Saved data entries
◆ ◆ ◆ ◆ ◆ ◆ ◆

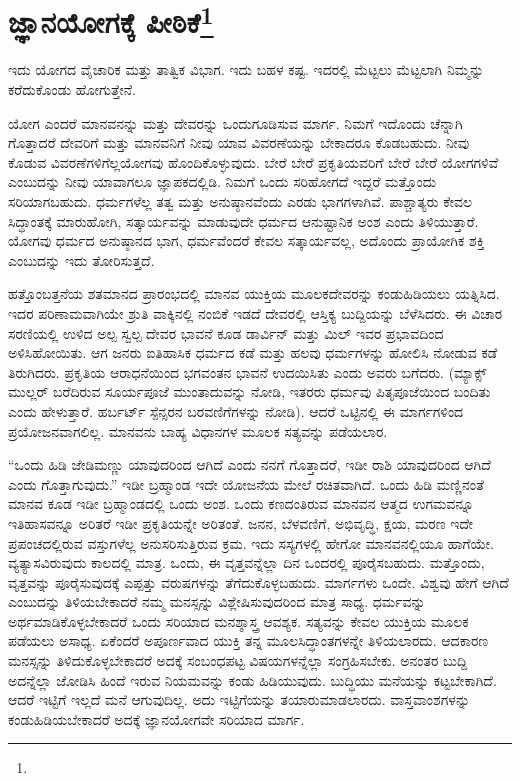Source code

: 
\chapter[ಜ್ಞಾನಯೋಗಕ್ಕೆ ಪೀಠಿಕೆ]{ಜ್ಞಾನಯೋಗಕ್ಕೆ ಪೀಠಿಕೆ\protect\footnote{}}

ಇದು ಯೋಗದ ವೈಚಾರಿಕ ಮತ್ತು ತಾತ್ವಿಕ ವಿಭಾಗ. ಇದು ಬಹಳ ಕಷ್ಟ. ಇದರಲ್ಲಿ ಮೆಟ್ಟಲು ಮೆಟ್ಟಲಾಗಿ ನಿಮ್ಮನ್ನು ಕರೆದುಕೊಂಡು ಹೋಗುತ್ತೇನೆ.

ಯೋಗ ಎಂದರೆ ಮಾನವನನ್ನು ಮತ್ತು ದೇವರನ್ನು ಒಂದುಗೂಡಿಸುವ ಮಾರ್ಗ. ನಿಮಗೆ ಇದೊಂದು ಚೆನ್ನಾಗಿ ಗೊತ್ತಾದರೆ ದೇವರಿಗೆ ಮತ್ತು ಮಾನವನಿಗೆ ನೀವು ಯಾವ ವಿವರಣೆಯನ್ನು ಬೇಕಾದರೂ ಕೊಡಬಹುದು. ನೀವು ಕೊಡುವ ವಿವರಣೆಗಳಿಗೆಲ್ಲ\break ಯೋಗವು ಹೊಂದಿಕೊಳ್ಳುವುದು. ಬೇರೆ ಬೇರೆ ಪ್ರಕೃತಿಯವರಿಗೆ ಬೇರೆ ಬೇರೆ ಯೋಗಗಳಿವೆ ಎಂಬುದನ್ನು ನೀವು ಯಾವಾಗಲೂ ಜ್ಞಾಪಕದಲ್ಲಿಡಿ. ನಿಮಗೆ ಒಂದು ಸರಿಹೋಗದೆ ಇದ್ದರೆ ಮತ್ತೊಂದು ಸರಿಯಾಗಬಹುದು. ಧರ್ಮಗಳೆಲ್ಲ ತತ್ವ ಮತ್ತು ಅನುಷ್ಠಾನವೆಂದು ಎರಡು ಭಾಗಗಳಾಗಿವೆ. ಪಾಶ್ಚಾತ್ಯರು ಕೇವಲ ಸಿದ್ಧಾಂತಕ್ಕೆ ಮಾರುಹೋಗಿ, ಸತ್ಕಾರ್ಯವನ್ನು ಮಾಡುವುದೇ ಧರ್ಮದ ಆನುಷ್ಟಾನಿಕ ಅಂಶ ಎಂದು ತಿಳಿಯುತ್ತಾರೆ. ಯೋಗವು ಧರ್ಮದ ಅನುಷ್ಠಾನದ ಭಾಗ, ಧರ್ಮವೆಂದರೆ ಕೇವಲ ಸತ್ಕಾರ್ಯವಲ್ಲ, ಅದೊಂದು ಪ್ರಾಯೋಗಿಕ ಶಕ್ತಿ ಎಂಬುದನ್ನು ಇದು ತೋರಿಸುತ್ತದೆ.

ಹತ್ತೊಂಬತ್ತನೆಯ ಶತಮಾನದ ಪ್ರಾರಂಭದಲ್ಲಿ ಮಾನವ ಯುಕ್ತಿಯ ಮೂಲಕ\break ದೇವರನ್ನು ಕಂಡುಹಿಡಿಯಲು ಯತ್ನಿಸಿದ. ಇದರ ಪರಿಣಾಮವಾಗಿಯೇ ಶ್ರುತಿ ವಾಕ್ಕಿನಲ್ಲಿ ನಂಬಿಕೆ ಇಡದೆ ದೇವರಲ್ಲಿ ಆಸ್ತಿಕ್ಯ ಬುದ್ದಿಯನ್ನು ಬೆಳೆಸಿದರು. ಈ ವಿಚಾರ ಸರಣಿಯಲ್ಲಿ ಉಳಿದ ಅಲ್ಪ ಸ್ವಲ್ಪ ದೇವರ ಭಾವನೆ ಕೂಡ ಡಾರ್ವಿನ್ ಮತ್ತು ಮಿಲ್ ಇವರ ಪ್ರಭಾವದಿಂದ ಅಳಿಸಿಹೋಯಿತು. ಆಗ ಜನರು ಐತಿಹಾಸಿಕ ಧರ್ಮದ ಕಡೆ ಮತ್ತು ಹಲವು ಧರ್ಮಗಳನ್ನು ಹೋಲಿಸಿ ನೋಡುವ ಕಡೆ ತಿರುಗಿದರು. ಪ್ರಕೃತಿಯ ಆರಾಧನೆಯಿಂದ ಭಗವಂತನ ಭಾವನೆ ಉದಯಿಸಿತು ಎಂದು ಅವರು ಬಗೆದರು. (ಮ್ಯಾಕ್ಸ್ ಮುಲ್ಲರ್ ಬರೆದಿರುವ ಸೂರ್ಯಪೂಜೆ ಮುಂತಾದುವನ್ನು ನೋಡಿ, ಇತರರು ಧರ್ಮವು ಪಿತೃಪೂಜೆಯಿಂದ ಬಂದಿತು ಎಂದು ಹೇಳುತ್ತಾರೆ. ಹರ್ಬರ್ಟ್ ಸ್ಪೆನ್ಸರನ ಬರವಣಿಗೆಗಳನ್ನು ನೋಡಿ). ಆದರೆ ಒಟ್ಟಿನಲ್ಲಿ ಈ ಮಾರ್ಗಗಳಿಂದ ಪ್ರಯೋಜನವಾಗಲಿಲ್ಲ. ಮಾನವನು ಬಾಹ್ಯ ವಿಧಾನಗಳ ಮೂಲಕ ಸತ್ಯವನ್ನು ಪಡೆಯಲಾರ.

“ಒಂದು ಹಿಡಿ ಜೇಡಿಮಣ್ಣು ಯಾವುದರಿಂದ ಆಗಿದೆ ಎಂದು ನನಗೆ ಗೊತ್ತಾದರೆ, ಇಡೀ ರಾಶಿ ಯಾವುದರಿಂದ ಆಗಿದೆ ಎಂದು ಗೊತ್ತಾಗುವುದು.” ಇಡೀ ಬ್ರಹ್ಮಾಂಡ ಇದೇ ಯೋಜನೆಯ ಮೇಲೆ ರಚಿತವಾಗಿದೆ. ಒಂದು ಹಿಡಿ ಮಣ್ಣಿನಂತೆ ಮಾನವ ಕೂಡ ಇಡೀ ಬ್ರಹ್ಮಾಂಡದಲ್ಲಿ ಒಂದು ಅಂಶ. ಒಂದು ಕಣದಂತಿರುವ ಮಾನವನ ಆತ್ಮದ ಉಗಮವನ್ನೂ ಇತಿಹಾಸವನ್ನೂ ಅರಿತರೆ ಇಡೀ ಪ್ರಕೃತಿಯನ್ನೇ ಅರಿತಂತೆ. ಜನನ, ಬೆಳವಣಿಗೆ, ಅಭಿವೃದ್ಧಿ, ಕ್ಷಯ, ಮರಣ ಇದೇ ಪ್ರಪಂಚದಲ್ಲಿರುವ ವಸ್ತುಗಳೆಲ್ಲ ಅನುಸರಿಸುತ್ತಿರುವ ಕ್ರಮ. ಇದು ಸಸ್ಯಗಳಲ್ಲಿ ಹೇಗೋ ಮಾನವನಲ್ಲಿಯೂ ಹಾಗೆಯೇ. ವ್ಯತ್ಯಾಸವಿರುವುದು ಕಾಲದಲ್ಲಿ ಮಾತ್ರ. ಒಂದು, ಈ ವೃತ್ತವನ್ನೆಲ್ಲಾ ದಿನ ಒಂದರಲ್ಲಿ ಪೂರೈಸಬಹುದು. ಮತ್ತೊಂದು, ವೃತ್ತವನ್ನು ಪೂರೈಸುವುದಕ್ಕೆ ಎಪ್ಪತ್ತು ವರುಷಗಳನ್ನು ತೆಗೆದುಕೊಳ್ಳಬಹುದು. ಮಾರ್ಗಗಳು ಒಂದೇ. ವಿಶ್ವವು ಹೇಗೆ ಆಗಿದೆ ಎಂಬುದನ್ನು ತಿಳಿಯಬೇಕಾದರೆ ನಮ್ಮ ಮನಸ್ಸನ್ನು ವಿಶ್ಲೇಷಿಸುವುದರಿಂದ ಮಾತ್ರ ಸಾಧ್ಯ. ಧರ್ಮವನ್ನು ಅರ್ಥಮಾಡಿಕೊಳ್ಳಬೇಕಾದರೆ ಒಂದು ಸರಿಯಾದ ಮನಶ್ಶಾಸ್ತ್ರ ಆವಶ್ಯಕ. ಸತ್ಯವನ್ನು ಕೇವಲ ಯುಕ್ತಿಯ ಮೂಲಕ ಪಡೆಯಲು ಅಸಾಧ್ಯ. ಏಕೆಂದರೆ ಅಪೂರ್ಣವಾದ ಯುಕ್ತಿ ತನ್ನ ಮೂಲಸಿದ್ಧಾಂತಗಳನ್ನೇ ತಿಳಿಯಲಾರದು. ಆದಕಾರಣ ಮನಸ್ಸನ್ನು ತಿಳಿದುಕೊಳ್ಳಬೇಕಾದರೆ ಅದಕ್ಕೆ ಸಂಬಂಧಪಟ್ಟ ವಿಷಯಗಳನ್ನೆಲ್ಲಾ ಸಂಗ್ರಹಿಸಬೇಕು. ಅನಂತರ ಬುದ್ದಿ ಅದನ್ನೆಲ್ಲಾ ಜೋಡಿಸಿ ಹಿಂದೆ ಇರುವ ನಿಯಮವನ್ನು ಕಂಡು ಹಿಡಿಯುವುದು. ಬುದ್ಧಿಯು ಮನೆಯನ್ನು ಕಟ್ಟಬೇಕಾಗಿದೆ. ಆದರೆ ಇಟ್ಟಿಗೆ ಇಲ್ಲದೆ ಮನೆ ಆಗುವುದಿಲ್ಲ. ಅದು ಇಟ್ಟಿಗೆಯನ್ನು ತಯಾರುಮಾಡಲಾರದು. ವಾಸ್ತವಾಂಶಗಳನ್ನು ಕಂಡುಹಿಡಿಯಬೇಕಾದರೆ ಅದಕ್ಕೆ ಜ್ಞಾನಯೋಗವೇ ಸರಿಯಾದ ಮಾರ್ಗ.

◆ ◆ ◆ ◆ ◆ ◆ ◆

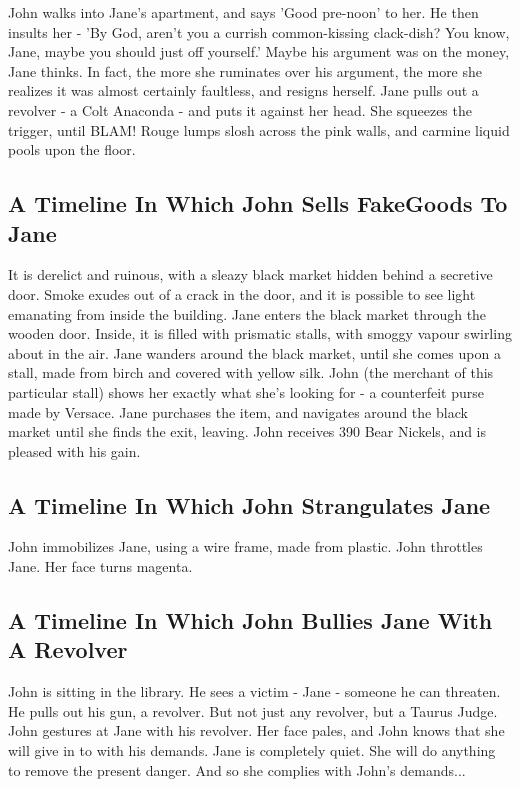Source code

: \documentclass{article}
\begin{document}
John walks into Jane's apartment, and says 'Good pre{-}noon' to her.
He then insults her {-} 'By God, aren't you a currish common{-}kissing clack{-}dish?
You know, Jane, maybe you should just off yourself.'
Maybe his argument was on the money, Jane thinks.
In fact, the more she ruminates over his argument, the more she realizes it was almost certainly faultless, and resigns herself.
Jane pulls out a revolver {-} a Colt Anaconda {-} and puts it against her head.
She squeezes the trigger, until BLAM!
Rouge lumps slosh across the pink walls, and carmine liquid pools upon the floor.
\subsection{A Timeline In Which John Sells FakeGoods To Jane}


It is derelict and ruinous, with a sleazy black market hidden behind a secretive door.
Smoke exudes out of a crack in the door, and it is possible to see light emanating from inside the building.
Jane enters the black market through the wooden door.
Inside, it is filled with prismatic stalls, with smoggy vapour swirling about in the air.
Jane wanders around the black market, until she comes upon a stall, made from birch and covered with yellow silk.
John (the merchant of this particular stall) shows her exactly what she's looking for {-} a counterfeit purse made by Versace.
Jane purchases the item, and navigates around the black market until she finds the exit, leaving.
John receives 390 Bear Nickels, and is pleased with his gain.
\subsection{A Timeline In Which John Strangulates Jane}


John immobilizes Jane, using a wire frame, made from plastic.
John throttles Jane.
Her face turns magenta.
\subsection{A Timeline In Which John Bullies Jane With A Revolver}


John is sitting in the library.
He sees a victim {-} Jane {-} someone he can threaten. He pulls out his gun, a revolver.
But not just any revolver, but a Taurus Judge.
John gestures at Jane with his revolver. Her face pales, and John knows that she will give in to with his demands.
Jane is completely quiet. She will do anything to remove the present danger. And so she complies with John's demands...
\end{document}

◆ ◆ ◆ ◆ ◆ ◆ ◆

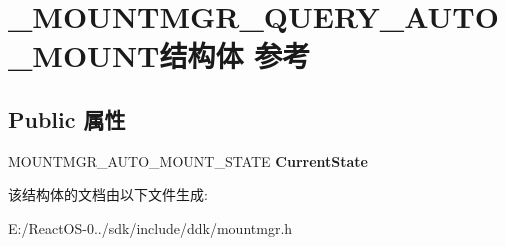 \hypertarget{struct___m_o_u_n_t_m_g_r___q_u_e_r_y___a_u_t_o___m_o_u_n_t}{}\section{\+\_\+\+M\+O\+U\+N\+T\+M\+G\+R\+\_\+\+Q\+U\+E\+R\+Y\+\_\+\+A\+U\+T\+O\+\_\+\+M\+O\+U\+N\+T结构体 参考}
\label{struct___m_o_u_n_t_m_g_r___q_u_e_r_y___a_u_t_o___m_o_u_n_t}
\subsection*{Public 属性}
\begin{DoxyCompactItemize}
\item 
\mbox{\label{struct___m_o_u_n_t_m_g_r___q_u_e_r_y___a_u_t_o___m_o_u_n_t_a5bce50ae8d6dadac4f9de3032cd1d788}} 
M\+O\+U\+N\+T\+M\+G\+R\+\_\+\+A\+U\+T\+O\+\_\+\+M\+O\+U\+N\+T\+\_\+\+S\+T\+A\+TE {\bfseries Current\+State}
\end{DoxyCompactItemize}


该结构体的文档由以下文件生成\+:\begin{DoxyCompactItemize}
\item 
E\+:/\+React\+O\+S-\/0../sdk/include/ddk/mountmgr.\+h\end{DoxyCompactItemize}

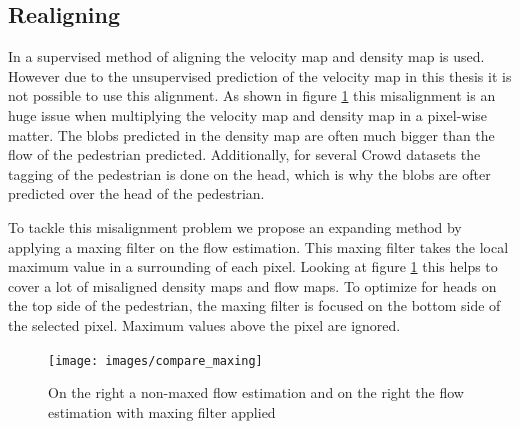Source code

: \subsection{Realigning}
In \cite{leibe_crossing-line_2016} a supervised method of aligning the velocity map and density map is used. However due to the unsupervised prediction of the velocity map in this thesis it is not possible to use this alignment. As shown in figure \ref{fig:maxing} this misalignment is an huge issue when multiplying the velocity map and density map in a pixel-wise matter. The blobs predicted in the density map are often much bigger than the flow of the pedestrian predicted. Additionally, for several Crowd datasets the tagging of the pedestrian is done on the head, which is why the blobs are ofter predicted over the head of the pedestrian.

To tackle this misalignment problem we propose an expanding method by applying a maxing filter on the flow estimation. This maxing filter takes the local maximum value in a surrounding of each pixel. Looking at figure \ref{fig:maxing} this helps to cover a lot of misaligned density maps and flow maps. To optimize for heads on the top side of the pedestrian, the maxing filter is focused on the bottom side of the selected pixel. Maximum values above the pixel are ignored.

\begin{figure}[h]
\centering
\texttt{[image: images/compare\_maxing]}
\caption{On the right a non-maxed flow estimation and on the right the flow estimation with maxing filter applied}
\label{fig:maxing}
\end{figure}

◆ ◆ ◆ ◆ ◆ ◆ ◆

Given the records above, reproduce precisely and only the lines between the line holding "Rouge lumps slosh" and the line holding "Inside, it is", inclusive.

Rouge lumps slosh across the pink walls, and carmine liquid pools upon the floor.
\subsection{A Timeline In Which John Sells FakeGoods To Jane}


It is derelict and ruinous, with a sleazy black market hidden behind a secretive door.
Smoke exudes out of a crack in the door, and it is possible to see light emanating from inside the building.
Jane enters the black market through the wooden door.
Inside, it is filled with prismatic stalls, with smoggy vapour swirling about in the air.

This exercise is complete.